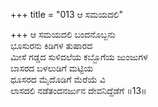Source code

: +++
title = "013 ಆ ಸಮಯದಲಿ"

+++
ಆ ಸಮಯದಲಿ ಬಂದನೊಬ್ಬನು  
ಭೂಸುರನು ಕಿಡಿಗಳ ತುಷಾರದ  
ಮೀಸೆ ಗಡ್ಡದ ಸುಳಿದಲೆಯ ಕಬ್ಬೊಗೆಯ ಜುಂಜುಗಳ   
ಬಾಸರದ ಬಳಲುಡಿಗೆ ಮಟ್ಟಿಯ  
ಧೂಸರದ ಮೈದೊಡಿಗೆ ಮೆರೆಯೆ ವಿ  
ಲಾಸದಲಿ ನಡೆತಂದನರ್ಜುನ ದೇವನಿದ್ದೆಡೆಗೆ     ॥13॥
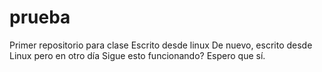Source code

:# prueba
Primer repositorio para clase
Escrito desde linux
De nuevo, escrito desde Linux pero en otro día
Sigue esto funcionando? Espero que sí.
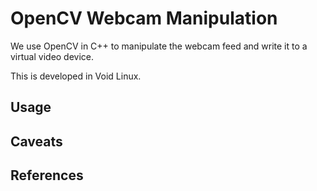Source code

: # OpenCV Webcam Manipulation
We use OpenCV in C++ to manipulate the webcam feed and write it to a virtual
video device.

This is developed in Void Linux.

## Usage

## Caveats

## References
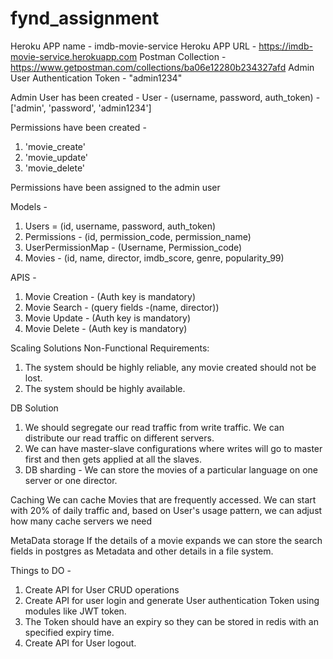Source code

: # fynd_assignment

Heroku APP name - imdb-movie-service
Heroku APP URL - https://imdb-movie-service.herokuapp.com
Postman Collection - https://www.getpostman.com/collections/ba06e12280b234327afd
Admin User Authentication Token - "admin1234"

Admin User has been created - 
User - (username, password, auth_token)  - ['admin', 'password', 'admin1234']

Permissions have been created - 
1. 'movie_create'
2. 'movie_update'
3. 'movie_delete'

Permissions have been assigned to the admin user


Models - 
1. Users = (id, username, password, auth_token)
2. Permissions - (id, permission_code, permission_name)
3. UserPermissionMap - (Username, Permission_code)
4. Movies - (id, name, director, imdb_score, genre, popularity_99)

APIS - 
1. Movie Creation  - (Auth key is mandatory)
2. Movie Search - (query fields -(name, director))
3. Movie Update - (Auth key is mandatory)
4. Movie Delete - (Auth key is mandatory)


Scaling Solutions
Non-Functional Requirements:
1. The system should be highly reliable, any movie created should not be lost.
2. The system should be highly available.

DB Solution
1. We should segregate our read traffic from write traffic. We can distribute our read traffic on different servers.
2. We can have master-slave configurations where writes will go to master first and then gets applied at all the slaves.
3. DB sharding - We can store the movies of a particular language on one server or one director.

Caching
We can cache Movies that are frequently accessed. We can start with 20% of daily traffic and, based on User's usage
pattern, we can adjust how many cache servers we need

MetaData storage
If the details of a movie expands we can store the search fields in postgres as Metadata and other details in a file system.


Things to DO - 
1. Create API for User CRUD operations
2. Create API for user login and generate User authentication Token using modules like JWT token. 
3. The Token should have an expiry so they can be stored in redis with an specified expiry time. 
4. Create API for User logout.
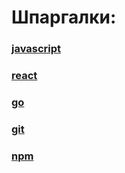 # Шпаргалки:

### [javascript](https://teratron.github.io/cheatsheet/js/)

### [react](https://teratron.github.io/cheatsheet/react/)

### [go](https://teratron.github.io/cheatsheet/go/)

### [git](https://teratron.github.io/cheatsheet/git/)

### [npm](https://teratron.github.io/cheatsheet/npm/)


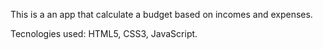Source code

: This is a an app that calculate a budget based on incomes and expenses.

Tecnologies used: HTML5, CSS3, JavaScript.
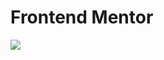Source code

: # Frontend Mentor
<div><a href="https://www.frontendmentor.io/"><img src="https://user-images.githubusercontent.com/93294606/140634245-afdee924-02d7-4fa8-b46e-029ce1426ab8.png" /></a></div>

• • • •

PROBLEM TO WORK ON: Give the entries again without a single change, but with no pictures.

RESPONSE FOR THIS EXERCISE:
Source code

: +++
title = "013 ಆ ಸಮಯದಲಿ"

+++
ಆ ಸಮಯದಲಿ ಬಂದನೊಬ್ಬನು  
ಭೂಸುರನು ಕಿಡಿಗಳ ತುಷಾರದ  
ಮೀಸೆ ಗಡ್ಡದ ಸುಳಿದಲೆಯ ಕಬ್ಬೊಗೆಯ ಜುಂಜುಗಳ   
ಬಾಸರದ ಬಳಲುಡಿಗೆ ಮಟ್ಟಿಯ  
ಧೂಸರದ ಮೈದೊಡಿಗೆ ಮೆರೆಯೆ ವಿ  
ಲಾಸದಲಿ ನಡೆತಂದನರ್ಜುನ ದೇವನಿದ್ದೆಡೆಗೆ     ॥13॥
Source code

:# prueba
Primer repositorio para clase
Escrito desde linux
De nuevo, escrito desde Linux pero en otro día
Sigue esto funcionando? Espero que sí.
Source code

: # OpenCV Webcam Manipulation
We use OpenCV in C++ to manipulate the webcam feed and write it to a virtual
video device.

This is developed in Void Linux.

## Usage

## Caveats

## References
Source code

: # fynd_assignment

Heroku APP name - imdb-movie-service
Heroku APP URL - https://imdb-movie-service.herokuapp.com
Postman Collection - https://www.getpostman.com/collections/ba06e12280b234327afd
Admin User Authentication Token - "admin1234"

Admin User has been created - 
User - (username, password, auth_token)  - ['admin', 'password', 'admin1234']

Permissions have been created - 
1. 'movie_create'
2. 'movie_update'
3. 'movie_delete'

Permissions have been assigned to the admin user


Models - 
1. Users = (id, username, password, auth_token)
2. Permissions - (id, permission_code, permission_name)
3. UserPermissionMap - (Username, Permission_code)
4. Movies - (id, name, director, imdb_score, genre, popularity_99)

APIS - 
1. Movie Creation  - (Auth key is mandatory)
2. Movie Search - (query fields -(name, director))
3. Movie Update - (Auth key is mandatory)
4. Movie Delete - (Auth key is mandatory)


Scaling Solutions
Non-Functional Requirements:
1. The system should be highly reliable, any movie created should not be lost.
2. The system should be highly available.

DB Solution
1. We should segregate our read traffic from write traffic. We can distribute our read traffic on different servers.
2. We can have master-slave configurations where writes will go to master first and then gets applied at all the slaves.
3. DB sharding - We can store the movies of a particular language on one server or one director.

Caching
We can cache Movies that are frequently accessed. We can start with 20% of daily traffic and, based on User's usage
pattern, we can adjust how many cache servers we need

MetaData storage
If the details of a movie expands we can store the search fields in postgres as Metadata and other details in a file system.


Things to DO - 
1. Create API for User CRUD operations
2. Create API for user login and generate User authentication Token using modules like JWT token. 
3. The Token should have an expiry so they can be stored in redis with an specified expiry time. 
4. Create API for User logout.
 # Шпаргалки:

### [javascript](https://teratron.github.io/cheatsheet/js/)

### [react](https://teratron.github.io/cheatsheet/react/)

### [go](https://teratron.github.io/cheatsheet/go/)

### [git](https://teratron.github.io/cheatsheet/git/)

### [npm](https://teratron.github.io/cheatsheet/npm/)


Source code

: This is a an app that calculate a budget based on incomes and expenses.

Tecnologies used: HTML5, CSS3, JavaScript.
Source code

: # Frontend Mentor
<div><a href="https://www.frontendmentor.io/"><img src="https://user-images.githubusercontent.com/93294606/140634245-afdee924-02d7-4fa8-b46e-029ce1426ab8.png" /></a></div>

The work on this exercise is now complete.